What is being asked: Copy each line of the records below, from the first through the one that contains "available to launch.", exactly as written.

━━━━━ Records shown

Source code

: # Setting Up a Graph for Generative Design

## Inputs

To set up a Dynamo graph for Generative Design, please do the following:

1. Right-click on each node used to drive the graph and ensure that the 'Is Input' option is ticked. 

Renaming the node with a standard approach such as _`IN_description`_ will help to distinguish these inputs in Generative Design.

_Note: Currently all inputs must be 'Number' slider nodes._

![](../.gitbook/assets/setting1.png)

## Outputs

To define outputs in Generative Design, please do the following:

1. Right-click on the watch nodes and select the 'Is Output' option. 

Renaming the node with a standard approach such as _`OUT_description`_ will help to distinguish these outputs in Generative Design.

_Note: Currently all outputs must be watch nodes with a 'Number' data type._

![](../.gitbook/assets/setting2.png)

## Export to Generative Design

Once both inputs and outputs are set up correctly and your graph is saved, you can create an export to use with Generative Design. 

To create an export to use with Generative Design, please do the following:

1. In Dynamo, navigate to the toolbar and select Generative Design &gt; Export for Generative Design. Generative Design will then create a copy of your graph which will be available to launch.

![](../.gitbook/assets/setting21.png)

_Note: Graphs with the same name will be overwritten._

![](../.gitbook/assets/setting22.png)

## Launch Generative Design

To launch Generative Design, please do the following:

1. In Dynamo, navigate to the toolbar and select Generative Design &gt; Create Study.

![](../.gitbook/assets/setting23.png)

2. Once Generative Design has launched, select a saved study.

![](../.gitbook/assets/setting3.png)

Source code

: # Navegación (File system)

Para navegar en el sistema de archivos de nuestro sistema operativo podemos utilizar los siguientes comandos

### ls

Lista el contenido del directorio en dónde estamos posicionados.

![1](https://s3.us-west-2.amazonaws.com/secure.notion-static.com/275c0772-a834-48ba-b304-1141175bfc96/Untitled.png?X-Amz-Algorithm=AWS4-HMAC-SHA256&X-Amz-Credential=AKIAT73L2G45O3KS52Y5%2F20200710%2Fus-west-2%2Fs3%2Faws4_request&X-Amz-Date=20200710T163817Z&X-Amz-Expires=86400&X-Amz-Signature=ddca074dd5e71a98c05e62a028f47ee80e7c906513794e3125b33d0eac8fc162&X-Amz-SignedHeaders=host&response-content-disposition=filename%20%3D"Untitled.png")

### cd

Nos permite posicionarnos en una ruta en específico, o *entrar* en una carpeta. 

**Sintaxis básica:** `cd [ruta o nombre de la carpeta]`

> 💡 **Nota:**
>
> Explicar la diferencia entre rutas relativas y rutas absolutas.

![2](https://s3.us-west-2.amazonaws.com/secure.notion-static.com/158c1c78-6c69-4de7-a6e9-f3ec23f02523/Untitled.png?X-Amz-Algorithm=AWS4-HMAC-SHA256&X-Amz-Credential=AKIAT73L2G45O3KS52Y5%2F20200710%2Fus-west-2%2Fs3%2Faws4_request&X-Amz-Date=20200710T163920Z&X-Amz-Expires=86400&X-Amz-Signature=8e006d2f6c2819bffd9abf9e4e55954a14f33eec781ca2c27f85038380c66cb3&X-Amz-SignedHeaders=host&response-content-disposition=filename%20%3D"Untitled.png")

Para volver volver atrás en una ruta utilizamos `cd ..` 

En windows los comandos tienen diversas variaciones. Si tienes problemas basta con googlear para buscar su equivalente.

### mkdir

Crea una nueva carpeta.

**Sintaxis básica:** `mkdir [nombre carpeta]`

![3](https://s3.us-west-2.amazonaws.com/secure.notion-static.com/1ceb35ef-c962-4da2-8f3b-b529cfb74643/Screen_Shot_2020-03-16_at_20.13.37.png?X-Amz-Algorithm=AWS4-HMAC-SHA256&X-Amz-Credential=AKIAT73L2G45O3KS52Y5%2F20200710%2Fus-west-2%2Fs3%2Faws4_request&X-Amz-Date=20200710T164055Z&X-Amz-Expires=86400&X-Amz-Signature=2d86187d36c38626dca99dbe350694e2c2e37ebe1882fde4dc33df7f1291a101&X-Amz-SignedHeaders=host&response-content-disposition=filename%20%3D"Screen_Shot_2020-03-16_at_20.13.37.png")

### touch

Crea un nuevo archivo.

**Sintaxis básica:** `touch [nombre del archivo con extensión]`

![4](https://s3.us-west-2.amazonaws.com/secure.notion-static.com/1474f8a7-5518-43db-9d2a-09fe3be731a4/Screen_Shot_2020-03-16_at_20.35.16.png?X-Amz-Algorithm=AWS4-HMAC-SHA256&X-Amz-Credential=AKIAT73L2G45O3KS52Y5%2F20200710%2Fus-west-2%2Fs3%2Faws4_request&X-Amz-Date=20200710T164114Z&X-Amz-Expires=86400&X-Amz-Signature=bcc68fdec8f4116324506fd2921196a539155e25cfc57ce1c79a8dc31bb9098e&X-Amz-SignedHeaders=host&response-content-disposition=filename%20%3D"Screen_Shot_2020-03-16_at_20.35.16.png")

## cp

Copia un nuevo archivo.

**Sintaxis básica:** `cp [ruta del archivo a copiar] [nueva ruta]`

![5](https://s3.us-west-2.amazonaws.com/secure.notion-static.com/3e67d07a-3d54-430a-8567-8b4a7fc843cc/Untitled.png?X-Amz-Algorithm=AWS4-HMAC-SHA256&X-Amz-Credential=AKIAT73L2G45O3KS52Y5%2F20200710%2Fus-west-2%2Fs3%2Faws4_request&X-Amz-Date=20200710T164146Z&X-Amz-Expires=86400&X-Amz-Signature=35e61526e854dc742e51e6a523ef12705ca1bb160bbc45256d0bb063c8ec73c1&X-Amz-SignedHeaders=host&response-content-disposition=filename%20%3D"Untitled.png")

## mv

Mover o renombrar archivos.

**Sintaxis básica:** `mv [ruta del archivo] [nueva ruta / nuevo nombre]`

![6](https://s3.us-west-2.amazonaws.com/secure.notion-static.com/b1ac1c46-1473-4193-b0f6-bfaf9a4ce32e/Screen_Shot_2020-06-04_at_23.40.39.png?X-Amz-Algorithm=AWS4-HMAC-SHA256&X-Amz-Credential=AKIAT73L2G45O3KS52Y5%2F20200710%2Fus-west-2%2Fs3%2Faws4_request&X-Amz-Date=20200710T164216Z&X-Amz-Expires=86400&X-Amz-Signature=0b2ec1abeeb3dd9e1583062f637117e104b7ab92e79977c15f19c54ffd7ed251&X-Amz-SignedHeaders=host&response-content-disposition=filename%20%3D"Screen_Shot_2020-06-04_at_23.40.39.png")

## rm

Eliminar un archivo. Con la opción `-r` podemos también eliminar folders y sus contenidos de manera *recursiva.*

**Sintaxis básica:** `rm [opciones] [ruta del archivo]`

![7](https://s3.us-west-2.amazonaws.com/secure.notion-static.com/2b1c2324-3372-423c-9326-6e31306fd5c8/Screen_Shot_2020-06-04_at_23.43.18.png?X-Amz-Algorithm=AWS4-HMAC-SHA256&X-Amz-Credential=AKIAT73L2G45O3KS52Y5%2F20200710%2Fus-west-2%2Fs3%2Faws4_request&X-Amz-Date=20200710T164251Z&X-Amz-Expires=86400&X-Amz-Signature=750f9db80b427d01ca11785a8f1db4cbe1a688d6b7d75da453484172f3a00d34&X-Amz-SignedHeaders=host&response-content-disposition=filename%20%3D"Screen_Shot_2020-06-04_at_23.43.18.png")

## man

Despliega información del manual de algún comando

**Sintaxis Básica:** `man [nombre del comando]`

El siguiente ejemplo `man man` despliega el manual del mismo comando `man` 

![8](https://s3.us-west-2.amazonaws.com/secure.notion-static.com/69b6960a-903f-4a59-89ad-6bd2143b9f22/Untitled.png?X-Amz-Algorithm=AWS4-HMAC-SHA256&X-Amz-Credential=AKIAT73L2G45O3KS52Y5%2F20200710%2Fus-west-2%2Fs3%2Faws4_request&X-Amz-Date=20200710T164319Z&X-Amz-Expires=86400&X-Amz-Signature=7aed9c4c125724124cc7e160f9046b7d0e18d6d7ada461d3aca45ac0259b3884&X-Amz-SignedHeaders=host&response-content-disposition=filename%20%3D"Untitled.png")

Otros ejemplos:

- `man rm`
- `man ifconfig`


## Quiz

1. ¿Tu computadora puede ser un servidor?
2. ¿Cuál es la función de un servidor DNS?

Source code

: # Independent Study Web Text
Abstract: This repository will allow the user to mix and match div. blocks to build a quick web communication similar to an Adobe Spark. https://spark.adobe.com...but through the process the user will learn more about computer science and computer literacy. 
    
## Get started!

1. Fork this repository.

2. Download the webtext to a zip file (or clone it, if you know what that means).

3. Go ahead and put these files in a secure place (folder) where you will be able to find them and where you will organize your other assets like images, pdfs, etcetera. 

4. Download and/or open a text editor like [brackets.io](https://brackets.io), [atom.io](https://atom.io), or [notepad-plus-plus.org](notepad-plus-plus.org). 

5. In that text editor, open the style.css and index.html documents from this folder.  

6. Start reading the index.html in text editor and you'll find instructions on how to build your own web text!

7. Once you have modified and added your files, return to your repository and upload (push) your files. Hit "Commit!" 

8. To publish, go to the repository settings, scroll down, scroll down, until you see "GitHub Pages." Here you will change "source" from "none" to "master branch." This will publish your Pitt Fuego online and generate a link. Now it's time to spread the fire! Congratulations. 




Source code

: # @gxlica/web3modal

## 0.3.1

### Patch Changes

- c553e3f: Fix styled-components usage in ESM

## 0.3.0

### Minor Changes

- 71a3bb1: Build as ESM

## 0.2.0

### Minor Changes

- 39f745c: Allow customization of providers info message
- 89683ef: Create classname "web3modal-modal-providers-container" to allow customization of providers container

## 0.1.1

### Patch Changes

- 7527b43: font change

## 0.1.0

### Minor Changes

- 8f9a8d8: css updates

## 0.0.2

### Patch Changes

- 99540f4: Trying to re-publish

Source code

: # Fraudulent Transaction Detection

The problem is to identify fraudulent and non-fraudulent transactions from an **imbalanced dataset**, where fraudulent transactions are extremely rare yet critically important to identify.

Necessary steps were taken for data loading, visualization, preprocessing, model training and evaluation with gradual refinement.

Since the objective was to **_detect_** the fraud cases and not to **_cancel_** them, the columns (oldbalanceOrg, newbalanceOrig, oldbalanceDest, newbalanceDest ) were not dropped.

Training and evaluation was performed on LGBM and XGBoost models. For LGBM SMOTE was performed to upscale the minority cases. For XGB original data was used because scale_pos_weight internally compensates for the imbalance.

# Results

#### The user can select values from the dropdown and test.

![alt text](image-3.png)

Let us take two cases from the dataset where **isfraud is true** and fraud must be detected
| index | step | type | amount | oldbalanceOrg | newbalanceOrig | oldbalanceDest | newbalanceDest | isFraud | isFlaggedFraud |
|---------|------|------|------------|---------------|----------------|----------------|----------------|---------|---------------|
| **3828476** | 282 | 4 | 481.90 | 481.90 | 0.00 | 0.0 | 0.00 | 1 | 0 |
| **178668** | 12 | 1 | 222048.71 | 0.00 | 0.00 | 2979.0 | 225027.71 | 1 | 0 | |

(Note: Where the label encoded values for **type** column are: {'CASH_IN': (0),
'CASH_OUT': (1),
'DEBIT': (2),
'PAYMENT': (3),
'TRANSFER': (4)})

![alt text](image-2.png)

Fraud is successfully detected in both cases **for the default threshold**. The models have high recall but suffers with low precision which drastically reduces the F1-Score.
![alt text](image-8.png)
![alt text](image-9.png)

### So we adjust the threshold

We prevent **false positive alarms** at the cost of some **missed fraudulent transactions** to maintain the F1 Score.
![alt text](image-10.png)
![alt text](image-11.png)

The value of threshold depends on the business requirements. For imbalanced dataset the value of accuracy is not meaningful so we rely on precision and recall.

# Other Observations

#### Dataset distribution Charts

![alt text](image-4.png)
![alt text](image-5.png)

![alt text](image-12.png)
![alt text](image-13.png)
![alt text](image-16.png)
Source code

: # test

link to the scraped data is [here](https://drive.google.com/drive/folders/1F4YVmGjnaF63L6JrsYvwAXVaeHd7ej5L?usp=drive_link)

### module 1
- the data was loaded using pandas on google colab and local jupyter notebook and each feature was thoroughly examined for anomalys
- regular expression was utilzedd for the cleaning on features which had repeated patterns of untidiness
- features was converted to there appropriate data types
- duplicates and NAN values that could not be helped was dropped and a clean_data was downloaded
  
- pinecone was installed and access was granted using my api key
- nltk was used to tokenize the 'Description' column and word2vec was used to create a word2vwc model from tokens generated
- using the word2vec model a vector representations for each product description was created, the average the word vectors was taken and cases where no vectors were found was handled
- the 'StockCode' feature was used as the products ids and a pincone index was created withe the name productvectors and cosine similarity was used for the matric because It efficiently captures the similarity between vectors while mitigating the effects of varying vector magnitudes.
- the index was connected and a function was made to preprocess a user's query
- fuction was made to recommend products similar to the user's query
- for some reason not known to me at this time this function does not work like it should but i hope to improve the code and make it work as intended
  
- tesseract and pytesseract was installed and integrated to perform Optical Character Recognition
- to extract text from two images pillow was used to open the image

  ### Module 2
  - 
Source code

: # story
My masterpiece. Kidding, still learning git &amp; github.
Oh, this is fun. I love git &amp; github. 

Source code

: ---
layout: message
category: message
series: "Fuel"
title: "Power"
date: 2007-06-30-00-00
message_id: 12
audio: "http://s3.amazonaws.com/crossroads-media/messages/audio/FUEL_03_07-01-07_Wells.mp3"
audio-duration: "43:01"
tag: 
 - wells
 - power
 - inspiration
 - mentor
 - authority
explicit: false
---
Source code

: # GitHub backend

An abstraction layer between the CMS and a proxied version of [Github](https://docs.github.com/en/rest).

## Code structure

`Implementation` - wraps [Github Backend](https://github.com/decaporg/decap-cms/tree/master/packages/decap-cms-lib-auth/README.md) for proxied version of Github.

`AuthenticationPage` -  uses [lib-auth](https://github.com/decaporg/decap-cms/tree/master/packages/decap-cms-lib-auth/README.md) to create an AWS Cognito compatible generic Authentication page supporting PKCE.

━━━━━━━━━━

Reply to the task:
Source code

: # Setting Up a Graph for Generative Design

## Inputs

To set up a Dynamo graph for Generative Design, please do the following:

1. Right-click on each node used to drive the graph and ensure that the 'Is Input' option is ticked. 

Renaming the node with a standard approach such as _`IN_description`_ will help to distinguish these inputs in Generative Design.

_Note: Currently all inputs must be 'Number' slider nodes._

![](../.gitbook/assets/setting1.png)

## Outputs

To define outputs in Generative Design, please do the following:

1. Right-click on the watch nodes and select the 'Is Output' option. 

Renaming the node with a standard approach such as _`OUT_description`_ will help to distinguish these outputs in Generative Design.

_Note: Currently all outputs must be watch nodes with a 'Number' data type._

![](../.gitbook/assets/setting2.png)

## Export to Generative Design

Once both inputs and outputs are set up correctly and your graph is saved, you can create an export to use with Generative Design. 

To create an export to use with Generative Design, please do the following:

1. In Dynamo, navigate to the toolbar and select Generative Design &gt; Export for Generative Design. Generative Design will then create a copy of your graph which will be available to launch.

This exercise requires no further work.